A conference in London about Islamophobia has issued a warning to the British regime that state-sanctioned Islamophobia leads to hate crime on the streets.
Yet delegates warned that the government is closing its ears to this reality, and is hyping up the “terror threat” to the UK and marginalising anyone who is critical of its foreign policy or counter-terrorism strategies.
The annual conference, organised by the Islamic Human Rights Commission, took place yesterday and was attended by activists from Britain, Europe and the United States.
Arzu Merali, of the Islamic Human Rights Commission, said that British is becoming a police state.
She said: “We’ve gathered here to talk about the environment of hate and how it impacts Muslims but also how this is a wider issue and is culminating in the creation of a police state that we’ve sleep walked into. Islamophobia is obviously the current issue that we are talking about but ultimately every type of racism is now being instrumentalised to create a society where nobody is free.”

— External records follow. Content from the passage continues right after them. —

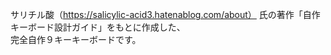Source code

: サリチル酸（https://salicylic-acid3.hatenablog.com/about）  氏の著作「自作キーボード設計ガイド」をもとに作成した、<br>完全自作９キーキーボードです。
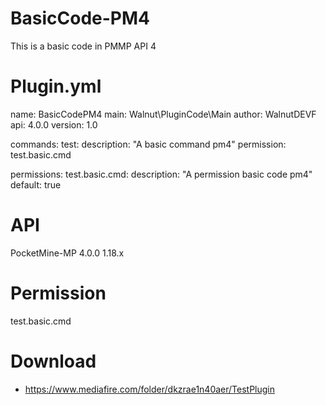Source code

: # BasicCode-PM4
This is a basic code in PMMP API 4
 
# Plugin.yml
name: BasicCodePM4
main: Walnut\PluginCode\Main
author: WalnutDEVF
api: 4.0.0
version: 1.0

commands:
   test:
    description: "A basic command pm4"
    permission: test.basic.cmd

permissions:
   test.basic.cmd:
    description: "A permission basic code pm4"
    default: true
    
# API 
PocketMine-MP 4.0.0
1.18.x

# Permission
test.basic.cmd

# Download
- https://www.mediafire.com/folder/dkzrae1n40aer/TestPlugin
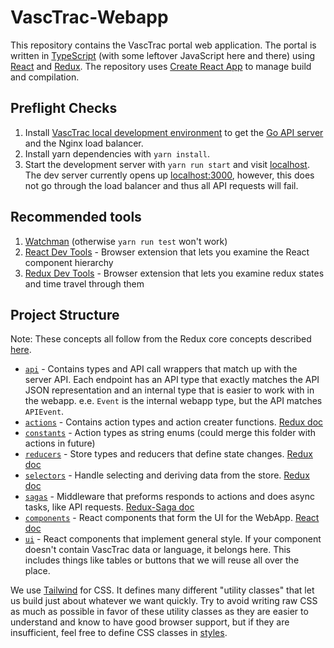 # VascTrac-Webapp

This repository contains the VascTrac portal web application. The portal is written in [TypeScript](https://www.typescriptlang.org/) (with some leftover JavaScript here and there) using [React](https://reactjs.org/) and [Redux](https://redux.js.org/). The repository uses [Create React App](https://facebook.github.io/create-react-app/) to manage build and compilation.

## Preflight Checks

1. Install [VascTrac local development environment](https://github.com/VascTrac/VascTrac-Infra/tree/master/dev) to get the [Go API server](https://github.com/VascTrac/VascTrac-Go) and the Nginx load balancer.
2. Install yarn dependencies with `yarn install`.
3. Start the development server with `yarn run start` and visit [localhost](localhost). The dev server currently opens up [localhost:3000](localhost:3000), however, this does not go through the load balancer and thus all API requests will fail.

## Recommended tools

1. [Watchman](https://facebook.github.io/watchman/docs/install.html) (otherwise `yarn run test` won't work)
2. [React Dev Tools](https://github.com/facebook/react-devtools) - Browser extension that lets you examine the React component hierarchy
3. [Redux Dev Tools](https://github.com/reduxjs/redux-devtools) - Browser extension that lets you examine redux states and time travel through them

## Project Structure

Note: These concepts all follow from the Redux core concepts described [here](https://redux.js.org/introduction/core-concepts).

- [`api`](./src/api) - Contains types and API call wrappers that match up with the server API. Each endpoint has an API type that exactly matches the API JSON representation and an internal type that is easier to work with in the webapp. e.e. `Event` is the internal webapp type, but the API matches `APIEvent`.
- [`actions`](./src/actions) - Contains action types and action creater functions. [Redux doc](https://redux.js.org/basics/actions)
- [`constants`](./src/constants) - Action types as string enums (could merge this folder with actions in future)
- [`reducers`](./src/reducers) - Store types and reducers that define state changes. [Redux doc](https://redux.js.org/basics/reducers)
- [`selectors`](./src/selectors) - Handle selecting and deriving data from the store. [Redux doc](https://redux.js.org/recipes/computing-derived-data)
- [`sagas`](./src/sagas) - Middleware that preforms responds to actions and does async tasks, like API requests. [Redux-Saga doc](https://redux-saga.js.org/)
- [`components`](./src/components) - React components that form the UI for the WebApp. [React doc](https://reactjs.org/docs/react-component.html)
- [`ui`](./src/ui) - React components that implement general style. If your component doesn't contain VascTrac data or language, it belongs here. This includes things like tables or buttons that we will reuse all over the place.

We use [Tailwind](https://tailwindcss.com/) for CSS. It defines many different "utility classes" that let us build just about whatever we want quickly. Try to avoid writing raw CSS as much as possible in favor of these utility classes as they are easier to understand and know to have good browser support, but if they are insufficient, feel free to define CSS classes in [styles](./src/styles/).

And Bath University’s David Miller said Muslims were being systematically targeted by the state.
He said: “The key thing that causes Islamophobia in this country is the counter terrorism apparatus, it’s the counter terrorism strategies that result in systematic disadvantage for Muslims. So if you’re a Pakistani male in this country you are 150 times more likely to be stopped when going into or out of the country. 86 per cent of people who are referred to the government’s de-radicalisation programme are Muslim, 14 per cent are non Muslims. 123 out of 124 people in jail in this country for terrorism are Muslims.”
Figures show that Islamophobic hate crimes are on the rise in the UK. These range from murders to violence against individuals and mosques being attacked.
Meanwhile, media hatred directed against Muslims is also a huge cause for concern.
However, delegates at the conference sought to put Islamophobia in a global context. France was called the most Islamophobic country in Europe. And Donald Trump’s win in the US presidential election, as well as the pro Brexit vote in Britain, was called a victory for the far-right.